**Records:**
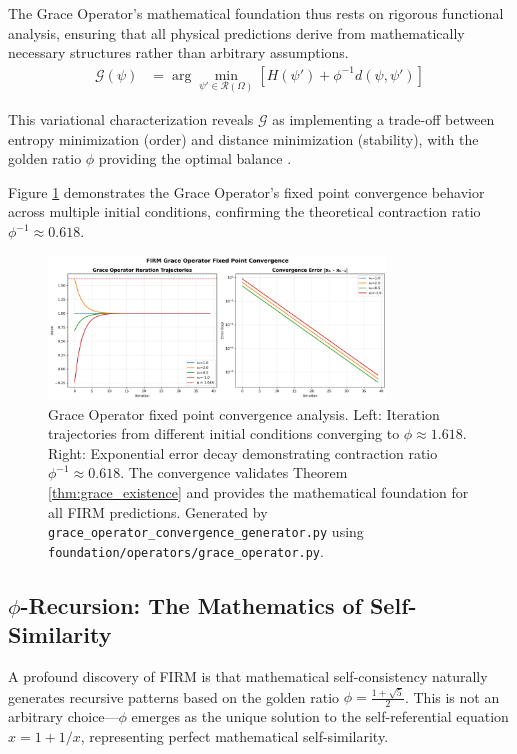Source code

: \documentclass[12pt]{article}
\newcommand{\G}{\mathcal{G}}                %
\newcommand{\R}{\mathcal{R}}                %
\begin{document}
The Grace Operator's mathematical foundation thus rests on rigorous functional analysis, ensuring that all physical predictions derive from mathematically necessary structures rather than arbitrary assumptions.
\begin{align}
\G(\psi) &= \arg\min_{\psi' \in \R(\Omega)} \left[ H(\psi') + \phi^{-1} d(\psi, \psi') \right]
\end{align}

This variational characterization reveals $\G$ as implementing a trade-off between entropy minimization (order) and distance minimization (stability), with the golden ratio $\phi$ providing the optimal balance \citep{Shannon1948, Conway1996}.

Figure \ref{fig:grace_convergence} demonstrates the Grace Operator's fixed point convergence behavior across multiple initial conditions, confirming the theoretical contraction ratio $\phi^{-1} \approx 0.618$.

\begin{figure}[H]
    \centering
    \includegraphics[width=0.8\textwidth]{figures/outputs/grace_operator_fixed_point_convergence.png}
    \caption{Grace Operator fixed point convergence analysis. Left: Iteration trajectories from different initial conditions converging to $\phi \approx 1.618$. Right: Exponential error decay demonstrating contraction ratio $\phi^{-1} \approx 0.618$. The convergence validates Theorem \ref{thm:grace_existence} and provides the mathematical foundation for all FIRM predictions. Generated by \texttt{grace\_operator\_convergence\_generator.py} using \texttt{foundation/operators/grace\_operator.py}.}
    \label{fig:grace_convergence}
\end{figure}

\subsection{$\phi$-Recursion: The Mathematics of Self-Similarity}

A profound discovery of FIRM is that mathematical self-consistency naturally generates recursive patterns based on the golden ratio $\phi = \frac{1+\sqrt{5}}{2}$. This is not an arbitrary choice—$\phi$ emerges as the unique solution to the self-referential equation $x = 1 + 1/x$, representing perfect mathematical self-similarity.
\end{document}
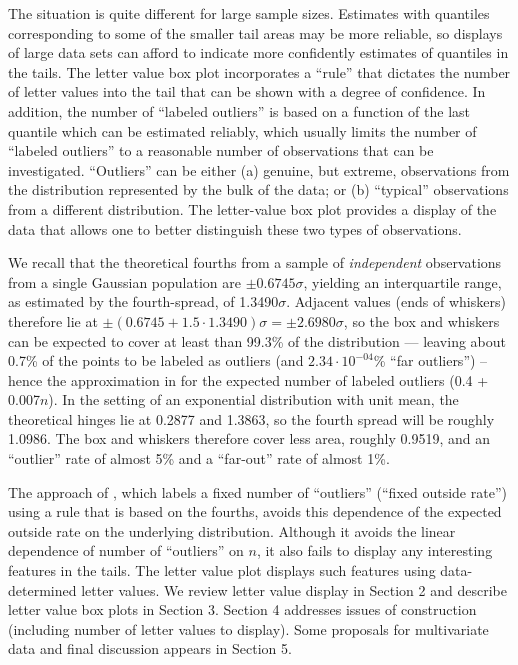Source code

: \documentclass[oneside]{article}
\begin{document}
The situation is quite different for large sample sizes.
Estimates with quantiles corresponding to some of the smaller 
tail areas may be more reliable, so displays of large data sets 
can afford to indicate more confidently estimates of quantiles 
in the tails.  The letter
value box plot incorporates a ``rule'' that dictates the number of
letter values into the tail that can be shown with a degree of
confidence.  In addition, the number of ``labeled outliers'' is 
based on a function of the last quantile which can be estimated
reliably, which usually limits the number of ``labeled outliers'' 
to a reasonable number of observations that can be investigated.
``Outliers'' can be either (a) genuine, but extreme, observations
from the distribution represented by the bulk of the data; or 
(b) ``typical'' observations from a different distribution.
The letter-value box plot provides a display of the data that
allows one to better distinguish these two types of observations.

We recall that the theoretical fourths from a sample of
\textit{independent} observations from a single Gaussian 
population are $\pm  0.6745\sigma$, yielding an interquartile 
range, as estimated by the fourth-spread, of 1.3490$\sigma$.
Adjacent values (ends of whiskers) therefore lie at
$\pm (0.6745 + 1.5 \cdot 1.3490)\sigma = \pm 2.6980\sigma$,
so the box and whiskers can be expected to cover 
at least than 99.3\% of the distribution --- leaving 
about 0.7\% of the points to be labeled as outliers 
(and $2.34 \cdot 10^{-04}$\% ``far outliers'') -- hence the
approximation in \citet[34]{dchlv} for the expected 
number of labeled outliers (0.4 + 0.007$n$).
In the setting of an exponential distribution with unit mean, 
the theoretical hinges lie at 0.2877 and 1.3863, so the fourth
spread will be roughly 1.0986.  The box and whiskers therefore
cover less area, roughly 0.9519, and an ``outlier'' rate
of almost 5\% and a ``far-out'' rate of almost 1\%.

The approach of \citet{dchbi}, which
labels a fixed number of ``outliers'' (``fixed outside rate'')
using a rule that is based on the fourths, avoids this dependence 
of the expected outside rate on the underlying distribution.
Although it avoids the linear dependence of number of ``outliers''
on $n$, it also fails to display any interesting features in
the tails.  The letter value plot displays such features using
data-determined letter values.  We review letter value display
in Section 2 and describe letter value box plots in Section 3.
Section 4 addresses issues of construction (including number
of letter values to display). Some proposals for multivariate
data and final discussion appears in Section 5.
\end{document}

**Directions:**
Every line of the material that includes the word "fourths" needs to be copied.

**Expected output:**
We recall that the theoretical fourths from a sample of
using a rule that is based on the fourths, avoids this dependence 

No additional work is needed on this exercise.